Carter's book raised interesting questions about war and Obama's conduct of it, but I found it mostly dry and repetitive, also somewhat contradictory. He points out the uncontrollability of war in spite of treaties and Conventions and other attempts to provide rules for initiating and waging it. He finds war a negative activity but also necessary for defense of one's country, and not only that, to defend wronged populations of other countries. He finds it a good thing that the U.S. spends billions of $$ on sophisticated armaments and has a whole section describing same, which only a military buff could love. I read it for a book group, probably wouldn't have considered it otherwise.
Stanford 2012 Freshman book list.Theme for all three books is War Ethics. The class of 2015 will read:
'March' by Geraldine Brooks, fiction. About the father of the March women from Little Women
'The Violence of Peace: America's Wars in the Age of Obama' by Stephen L. Carter, non-fiction.
'One Bullet Away: The Making of a Marine Officer' by Nathaniel Fick, non-fiction. memoir of a marine who served in Afghanistan right after 9/11, and also served in Iraq in 2003
Carter examines the conduct of the wars in Afghanistan and Iraq, and of the War against Terror, in light of the Catholic just war tradition. His analysis and comments are objective, insightful and most importantly, honest. This is one of the best discussions of just war theory I have seen, and it is the more forceful for considering torture, rendering, the question of who is a legitimate combatant, and other controversial and seldom analyzed but relevant issues.

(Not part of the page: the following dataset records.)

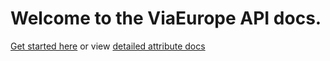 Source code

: # Welcome to the ViaEurope API docs.

[Get started here](docs/api-tutorial.html) or view [detailed attribute docs](
docs/api-attributes.html)
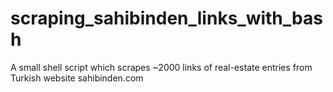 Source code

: # scraping_sahibinden_links_with_bash
A small shell script which scrapes ~2000 links of real-estate entries from Turkish website sahibinden.com
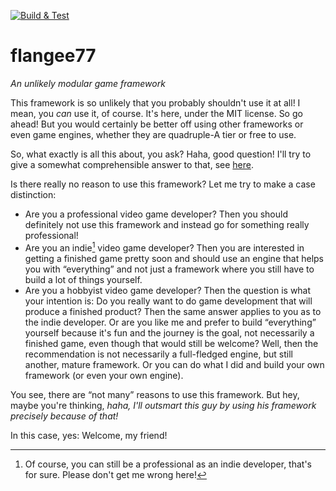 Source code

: 
[![Build & Test](https://github.com/Flinsch/flangee77/actions/workflows/cmake-multi-platform.yml/badge.svg)](https://github.com/Flinsch/flangee77/actions/workflows/cmake-multi-platform.yml)

# flangee77
*An unlikely modular game framework*

This framework is so unlikely that you probably shouldn't use it at all! I
mean, you *can* use it, of course. It's here, under the MIT license. So go
ahead! But you would certainly be better off using other frameworks or even
game engines, whether they are quadruple-A tier or free to use.

So, what exactly is all this about, you ask? Haha, good question! I'll try to give a
somewhat comprehensible answer to that, see [here](docs/personal-intention.md).

Is there really no reason to use this framework? Let me try to make a case
distinction:

- Are you a professional video game developer? Then you should definitely not
  use this framework and instead go for something really professional!
- Are you an indie[^1] video game developer? Then you are interested in
  getting a finished game pretty soon and should use an engine that helps you
  with &ldquo;everything&rdquo; and not just a framework where you still have
  to build a lot of things yourself.
- Are you a hobbyist video game developer? Then the question is what your
  intention is: Do you really want to do game development that will produce a
  finished product? Then the same answer applies to you as to the indie
  developer. Or are you like me and prefer to build &ldquo;everything&rdquo;
  yourself because it's fun and the journey is the goal, not necessarily a
  finished game, even though that would still be welcome? Well, then the
  recommendation is not necessarily a full-fledged engine, but still another,
  mature framework. Or you can do what I did and build your own framework (or
  even your own engine).

[^1]: Of course, you can still be a professional as an indie developer, that's
for sure. Please don't get me wrong here!

You see, there are &ldquo;not many&rdquo; reasons to use this framework. But
hey, maybe you're thinking, *haha, I'll outsmart this guy by using his
framework precisely because of that!*

In this case, yes: Welcome, my friend!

Very academic, which I'm not used to. Clear, concise and constructive criticism throughout the book that wasn't very bumper-slogany. The book tested my beliefs about the morality (not legality) of taking life. I think it's solidified my desire to work as a reporter to report on different aspects of war.
This book helped me puzzle through Obama's foreign policy. Although it certainly enlightened me concerning his stance on war and conflict, I do not change my stance against violence and war. This is a thoughtful analysis and good read for anyone who is interested in U.S. foreign policy in general and Obama's foreign policy specifically.
I wasn't a fan of the conversational tone of this book. However, the subject matter was really great. The comparisons between Bush and Obama were different from what I've read and heard before reading this. I also enjoyed delving into the history of just war theory and the moral justification America uses when going to war.
A truly important book. Carter talks us through the ethics of war as they relate to the Obama Administration. He even impressively refrains from being completely one-sided. It's under $2 for the e-book on Amazon and less than 300 pages. There's really no reason NOT to read this.
Carter examines President Obama's transformation from a Senator of peace to a President of war. He compares Pres. Obama's perspectives on war to Sen. Obama, Pres. Bush, and the just war tradition. Carter was objective and insightful.
Very insightful. Very well written book that Mr. Carter lays out very well. Great information for those people like myself who like to be highly informed about what is going in our government.